*Work order*: Below are some records; state how many of their lines contain the word "Unsigned", and add nothing.

═══ Records shown ═══

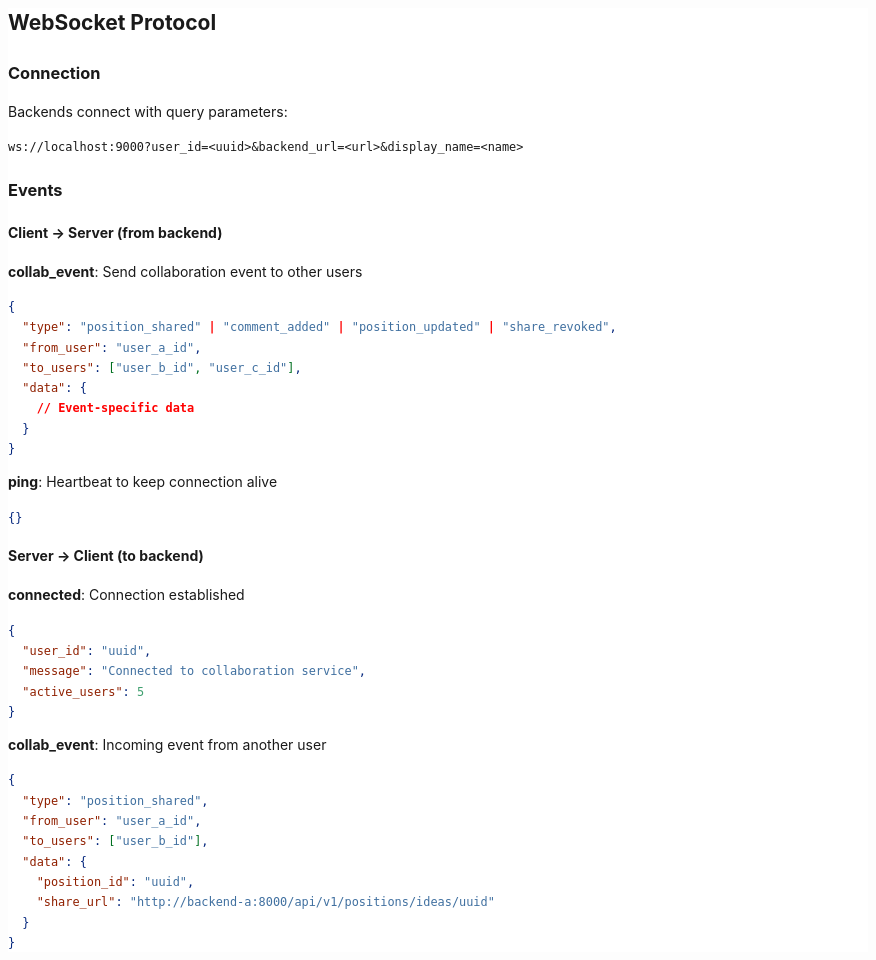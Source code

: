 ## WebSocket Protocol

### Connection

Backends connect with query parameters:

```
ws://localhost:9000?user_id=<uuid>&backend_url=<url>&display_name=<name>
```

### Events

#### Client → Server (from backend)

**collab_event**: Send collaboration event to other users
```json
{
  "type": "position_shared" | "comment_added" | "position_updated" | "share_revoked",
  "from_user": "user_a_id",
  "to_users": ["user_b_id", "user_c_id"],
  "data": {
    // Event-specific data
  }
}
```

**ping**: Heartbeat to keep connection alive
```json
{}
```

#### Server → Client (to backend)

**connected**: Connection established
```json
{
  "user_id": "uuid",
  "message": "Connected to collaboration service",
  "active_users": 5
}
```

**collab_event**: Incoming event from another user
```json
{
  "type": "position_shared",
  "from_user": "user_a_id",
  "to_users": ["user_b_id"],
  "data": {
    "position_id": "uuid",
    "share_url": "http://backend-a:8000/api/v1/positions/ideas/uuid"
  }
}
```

═══
═══ Records shown ═══

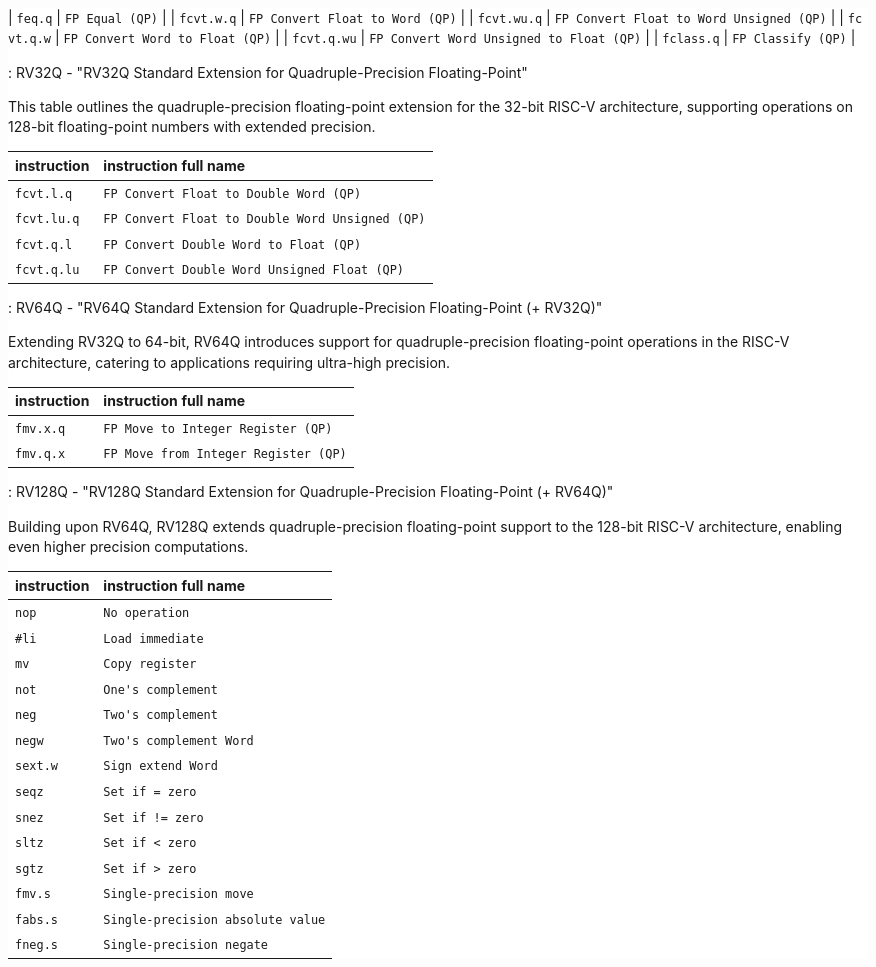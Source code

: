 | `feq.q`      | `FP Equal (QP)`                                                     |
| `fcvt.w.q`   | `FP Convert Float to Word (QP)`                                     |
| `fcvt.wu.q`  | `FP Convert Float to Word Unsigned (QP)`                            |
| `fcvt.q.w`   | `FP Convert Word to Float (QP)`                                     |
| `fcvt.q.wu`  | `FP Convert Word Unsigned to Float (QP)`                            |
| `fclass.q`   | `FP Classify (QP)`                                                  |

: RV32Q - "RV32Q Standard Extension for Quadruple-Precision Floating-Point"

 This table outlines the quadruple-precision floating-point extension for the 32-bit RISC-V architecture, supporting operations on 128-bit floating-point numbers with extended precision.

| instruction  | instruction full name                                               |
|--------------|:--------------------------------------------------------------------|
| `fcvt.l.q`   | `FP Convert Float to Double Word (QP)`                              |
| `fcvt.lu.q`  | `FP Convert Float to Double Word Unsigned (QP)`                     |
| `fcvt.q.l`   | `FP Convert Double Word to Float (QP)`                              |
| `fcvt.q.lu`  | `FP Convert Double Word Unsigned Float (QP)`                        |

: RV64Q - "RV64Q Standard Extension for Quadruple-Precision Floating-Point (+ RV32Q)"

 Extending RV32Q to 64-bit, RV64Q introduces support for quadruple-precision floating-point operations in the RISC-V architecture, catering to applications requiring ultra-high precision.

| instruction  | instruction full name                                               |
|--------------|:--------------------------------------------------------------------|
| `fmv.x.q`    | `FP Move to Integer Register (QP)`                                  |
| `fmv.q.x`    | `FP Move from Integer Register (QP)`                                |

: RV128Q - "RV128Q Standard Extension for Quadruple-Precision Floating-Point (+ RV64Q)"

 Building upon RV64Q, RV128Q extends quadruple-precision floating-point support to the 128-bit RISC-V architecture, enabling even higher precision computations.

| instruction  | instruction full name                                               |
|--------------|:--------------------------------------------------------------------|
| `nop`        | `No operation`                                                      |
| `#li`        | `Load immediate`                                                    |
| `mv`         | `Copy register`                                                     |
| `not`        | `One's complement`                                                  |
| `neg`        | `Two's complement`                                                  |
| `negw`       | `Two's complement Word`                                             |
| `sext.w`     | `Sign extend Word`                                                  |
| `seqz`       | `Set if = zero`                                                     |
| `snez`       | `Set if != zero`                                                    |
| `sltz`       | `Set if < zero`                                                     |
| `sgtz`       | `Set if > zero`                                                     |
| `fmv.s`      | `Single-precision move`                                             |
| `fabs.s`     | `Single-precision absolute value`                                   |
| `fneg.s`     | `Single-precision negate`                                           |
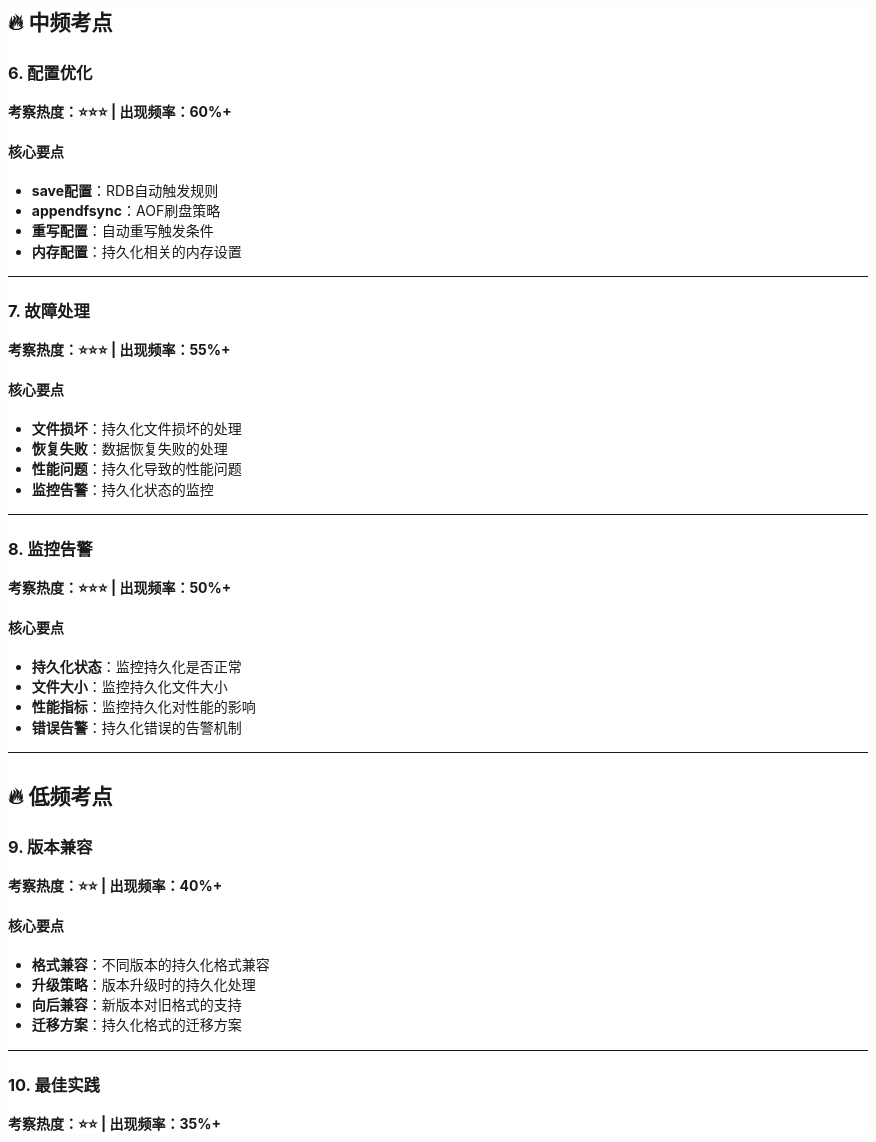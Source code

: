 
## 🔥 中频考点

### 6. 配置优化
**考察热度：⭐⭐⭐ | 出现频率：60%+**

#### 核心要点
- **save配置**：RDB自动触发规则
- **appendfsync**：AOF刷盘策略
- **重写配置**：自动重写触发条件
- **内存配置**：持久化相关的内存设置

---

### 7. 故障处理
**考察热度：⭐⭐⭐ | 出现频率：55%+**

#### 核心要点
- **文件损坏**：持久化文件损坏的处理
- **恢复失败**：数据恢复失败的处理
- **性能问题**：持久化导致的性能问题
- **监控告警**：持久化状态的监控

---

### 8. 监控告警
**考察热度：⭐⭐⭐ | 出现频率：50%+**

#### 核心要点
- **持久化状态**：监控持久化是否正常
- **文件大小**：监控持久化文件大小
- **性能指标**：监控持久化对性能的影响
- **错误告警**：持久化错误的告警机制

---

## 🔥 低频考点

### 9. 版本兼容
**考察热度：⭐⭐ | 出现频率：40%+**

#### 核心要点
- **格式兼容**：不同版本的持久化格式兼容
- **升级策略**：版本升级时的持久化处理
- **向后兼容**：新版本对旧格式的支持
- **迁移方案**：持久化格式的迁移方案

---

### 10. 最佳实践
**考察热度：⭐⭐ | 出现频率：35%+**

═══

*Answer for the task*: 4